= Mawbima (1950) =

Mawbima (මව්බිම, 'Motherland') is a Sinhala-language newspaper, an organ of the Communist Party of Sri Lanka. Mawbima was published weekly from Colombo between 1950 and 1996.

The first issue of Mawbima was published on September 1, 1950. The decision to launch the newspaper had been taken at the Communist Party congress held in Matara in the same year. As of the 1950s, the newspaper had a circulation of around 18,000. H.G.S. Rathnaweera was the first editor of Mawbima. The Communist Party leader S.A. Wickremasinghe served two years in prison following an editorial in Mawbima that challenged British rule of the country.

Regular publication of Mawbima was discontinued in April 1996.
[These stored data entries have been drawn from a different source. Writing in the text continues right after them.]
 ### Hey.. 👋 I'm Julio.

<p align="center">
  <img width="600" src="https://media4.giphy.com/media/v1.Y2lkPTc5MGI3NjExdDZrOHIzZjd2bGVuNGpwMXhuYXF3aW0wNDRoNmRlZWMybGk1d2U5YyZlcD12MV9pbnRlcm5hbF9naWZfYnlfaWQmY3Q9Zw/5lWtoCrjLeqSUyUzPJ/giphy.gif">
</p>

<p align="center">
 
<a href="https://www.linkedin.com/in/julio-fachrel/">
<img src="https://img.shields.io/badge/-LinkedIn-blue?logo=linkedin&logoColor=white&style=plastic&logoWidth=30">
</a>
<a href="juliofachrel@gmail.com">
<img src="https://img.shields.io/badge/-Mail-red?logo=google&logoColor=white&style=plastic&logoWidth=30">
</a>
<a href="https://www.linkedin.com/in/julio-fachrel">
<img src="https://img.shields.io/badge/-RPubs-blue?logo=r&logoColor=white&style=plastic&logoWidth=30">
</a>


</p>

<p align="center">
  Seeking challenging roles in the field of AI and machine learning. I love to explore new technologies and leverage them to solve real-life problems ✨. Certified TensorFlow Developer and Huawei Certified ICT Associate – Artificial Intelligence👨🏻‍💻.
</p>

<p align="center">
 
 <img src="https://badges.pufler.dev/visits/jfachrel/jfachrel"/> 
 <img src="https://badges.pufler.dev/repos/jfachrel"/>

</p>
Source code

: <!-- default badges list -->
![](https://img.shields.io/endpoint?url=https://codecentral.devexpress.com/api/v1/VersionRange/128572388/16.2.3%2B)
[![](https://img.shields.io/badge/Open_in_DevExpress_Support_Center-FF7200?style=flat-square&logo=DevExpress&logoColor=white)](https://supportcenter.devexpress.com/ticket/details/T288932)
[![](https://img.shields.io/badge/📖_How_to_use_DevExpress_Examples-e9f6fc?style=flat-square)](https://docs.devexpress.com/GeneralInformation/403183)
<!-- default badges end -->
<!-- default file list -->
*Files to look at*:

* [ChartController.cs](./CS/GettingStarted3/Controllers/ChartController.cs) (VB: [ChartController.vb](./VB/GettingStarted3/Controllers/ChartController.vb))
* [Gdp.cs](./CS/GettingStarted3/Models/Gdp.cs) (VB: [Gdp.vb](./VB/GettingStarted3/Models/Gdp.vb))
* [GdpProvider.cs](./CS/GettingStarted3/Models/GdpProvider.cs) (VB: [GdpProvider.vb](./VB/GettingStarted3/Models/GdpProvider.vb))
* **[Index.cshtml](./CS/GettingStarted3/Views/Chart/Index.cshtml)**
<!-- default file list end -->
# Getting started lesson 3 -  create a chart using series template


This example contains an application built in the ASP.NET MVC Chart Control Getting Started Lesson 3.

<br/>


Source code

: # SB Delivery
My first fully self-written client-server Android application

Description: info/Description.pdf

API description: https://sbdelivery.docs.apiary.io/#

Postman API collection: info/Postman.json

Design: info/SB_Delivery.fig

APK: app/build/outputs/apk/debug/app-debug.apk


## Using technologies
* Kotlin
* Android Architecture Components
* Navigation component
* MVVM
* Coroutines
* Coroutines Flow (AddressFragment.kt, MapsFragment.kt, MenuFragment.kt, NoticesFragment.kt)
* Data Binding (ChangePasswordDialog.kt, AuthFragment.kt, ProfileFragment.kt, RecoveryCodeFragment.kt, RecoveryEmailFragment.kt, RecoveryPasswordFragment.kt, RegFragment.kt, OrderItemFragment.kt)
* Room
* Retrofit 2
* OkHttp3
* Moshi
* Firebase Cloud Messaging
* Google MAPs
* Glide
When a new publication with the same name was launched in 2006 the Communist Party initiated a lawsuit against it, claiming that they held the right to the name 'Mawbima'. Moreover, the Communist Party decided to resume publication of Mawbima in connection with its 18th party congress and the 25th death anniversary of S.A. Wickremasinghe. However, as regular publication of the Communist Party organ had been discontinued and the party had applied for trademark for the name a few months after the owners of the new non-party Mawbima, the legal petition of the Communist Party failed to win the support of the Colombo Commercial High Court and subsequently the Communist Party withdrew it.